The principle of a single tank molten salt energy storage unit is to utilize the difference in density of molten salt at different temperatures, which leads to natural convection of molten salt in the tank body. This results in a natural layering phenomenon with a large temperature gradient in the center of the tank body, which is a “inclined temperature layer”. Above the inclined temperature layer is the high-temperature molten salt area, and below is the low-temperature molten salt area. As the heat storage and release process progresses, the inclined temperature layer will move up and down, and the output fluid thermal energy will also remain stable for a long time. When the inclined temperature layer reaches the top or bottom of the tank, the temperature of the flowing fluid will undergo significant changes. In order to maintain a relatively stable outflow temperature, in a single tank packed bed energy storage system, it is necessary to reasonably control the working parameters such as fluid flow rate based on the size and porosity of the solid energy storage medium in the tank.
The volume of a single tank filled bed energy storage unit is relatively small, but in a smaller volume, the heat transfer surface area of the spherical energy storage medium is larger. There is irregular flow of heat transfer fluid in the gaps between the spherical energy storage medium in the tank, and heat exchange occurs between the fluid and the energy storage medium. The working process of the packed bed energy storage unit includes two processes: heat storage and heat release. During the heat storage process, the hot fluid flows in from the top of the tank, forms a uniform flow through a splitter, and then exchanges heat with the phase change energy storage medium in the tank. The temperature of the energy storage medium increases, and the inclined temperature layer moves towards the bottom of the tank. Then, the cold fluid flows out from the bottom outlet.

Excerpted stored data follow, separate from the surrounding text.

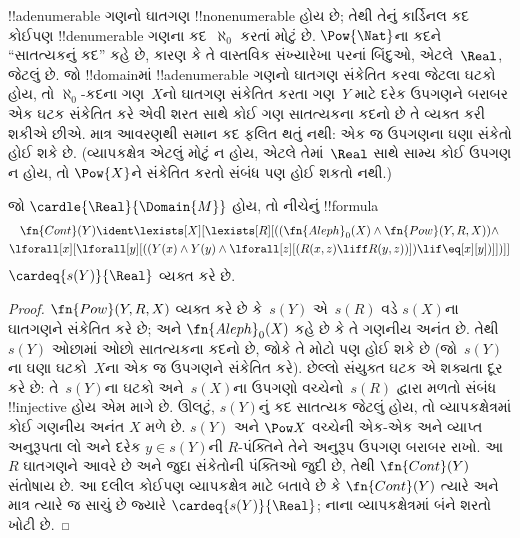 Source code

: \documentclass[../../../include/open-logic-section]{subfiles}
\begin{document}
\begin{explain}
!!a{denumerable} ગણનો ઘાતગણ !!{nonenumerable} હોય છે;
તેથી તેનું કાર્ડિનલ કદ કોઈપણ !!{denumerable} ગણના કદ~$\aleph_0$
કરતાં મોટું છે. $\Pow{\Nat}$ના કદને ``સાતત્યકનું કદ'' કહે છે,
કારણ કે તે વાસ્તવિક સંખ્યારેખા પરનાં બિંદુઓ, એટલે~$\Real$, જેટલું
છે. જો !!{domain}માં !!a{denumerable} ગણનો ઘાતગણ સંકેતિત
કરવા જેટલા ઘટકો હોય, તો $\aleph_0$-કદના ગણ~$X$નો ઘાતગણ
સંકેતિત કરતા ગણ~$Y$ માટે દરેક ઉપગણને બરાબર એક ઘટક સંકેતિત
કરે એવી શરત સાથે કોઈ ગણ સાતત્યકના કદનો છે તે વ્યક્ત કરી શકીએ
છીએ. માત્ર આવરણથી સમાન કદ ફલિત થતું નથી: એક જ ઉપગણના ઘણા
સંકેતો હોઈ શકે છે. (વ્યાપકક્ષેત્ર એટલું
મોટું ન હોય, એટલે તેમાં~$\Real$ સાથે સામ્ય કોઈ ઉપગણ ન હોય, તો
$\Pow{X}$ને સંકેતિત કરતો સંબંધ પણ હોઈ શકતો નથી.)
\end{explain}

\begin{prop}
જો $\cardle{\Real}{\Domain{M}}$ હોય, તો નીચેનું !!{formula}
\begin{multline*}
\fn{Cont}(Y) \ident
\lexists[X][\lexists[R][((\fn{Aleph}_0(X) \land
      \fn{Pow}(Y, R, X)) \land \\ 
      \lforall[x][\lforall[y][((Y(x) \land {}
      Y(y) \land \lforall[z][(R(x,z) \liff R(y,z))]) \lif \eq[x][y])]])]]
\end{multline*}
$\cardeq{s(Y)}{\Real}$ વ્યક્ત કરે છે.
\end{prop}

\begin{proof}
$\fn{Pow}(Y, R, X)$ વ્યક્ત કરે છે કે~$s(Y)$ એ~$s(R)$ વડે
$s(X)$ના ઘાતગણને સંકેતિત કરે છે; અને
$\fn{Aleph}_0(X)$ કહે છે કે તે ગણનીય અનંત છે. તેથી~$s(Y)$
ઓછામાં ઓછો સાતત્યકના કદનો છે, જોકે તે મોટો પણ હોઈ શકે છે
(જો~$s(Y)$ના ઘણા ઘટકો~$X$ના એક જ ઉપગણને સંકેતિત કરે).
છેલ્લો સંયુક્ત ઘટક એ શક્યતા દૂર કરે છે: તે~$s(Y)$ના ઘટકો અને~$s(X)$ના
ઉપગણો વચ્ચેનો~$s(R)$ દ્વારા મળતો સંબંધ !!{injective} હોય એમ માગે છે.
ઊલટું, $s(Y)$નું કદ સાતત્યક જેટલું હોય, તો વ્યાપકક્ષેત્રમાં
કોઈ ગણનીય અનંત $X$ મળે છે. $s(Y)$ અને $\Pow X$ વચ્ચેની
એક-એક અને વ્યાપ્ત અનુરૂપતા લો અને દરેક $y\in s(Y)$ની $R$-પંક્તિને
તેને અનુરૂપ ઉપગણ બરાબર રાખો. આ $R$ ઘાતગણને આવરે છે અને
જુદા સંકેતોની પંક્તિઓ જુદી છે, તેથી $\fn{Cont}(Y)$ સંતોષાય છે.
આ દલીલ કોઈપણ વ્યાપકક્ષેત્ર માટે બતાવે છે કે $\fn{Cont}(Y)$
ત્યારે અને માત્ર ત્યારે જ સાચું છે જ્યારે $\cardeq{s(Y)}{\Real}$;
નાના વ્યાપકક્ષેત્રમાં બંને શરતો ખોટી છે.
\end{proof}
\end{document}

As heat storage progresses, the temperature of the fluid flowing out from the bottom increases. When the temperature of the heat transfer fluid reaches the set heat storage cut-off temperature, the heat storage process ends. During the heat release process of the energy storage system, low-temperature fluid flows in from the inlet at the bottom of the tank and forms a uniform flow state under the action of a splitter. After exchanging heat with the high-temperature energy storage medium, the temperature rises. At the same time, the inclined temperature layer moves towards the top of the tank. As the heat release process continues, the temperature of the fluid flowing out increases. When the set temperature is reached, the heat release process ends. The heat transfer rate is a function of the temperature difference between the fluid and the energy storage material, and as the temperature difference between them decreases, the heat transfer rate will gradually decrease.